:: WORKING DATA ::
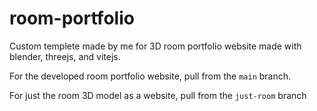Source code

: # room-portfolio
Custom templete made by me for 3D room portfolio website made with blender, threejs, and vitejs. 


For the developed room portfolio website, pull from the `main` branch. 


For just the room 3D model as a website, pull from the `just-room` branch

:: DIRECTIONS FOR THIS TASK ::
What is needed is the number of lines in the entries that contain the word "pull", written alone.

:: OUTPUT FOR THIS EXERCISE ::
2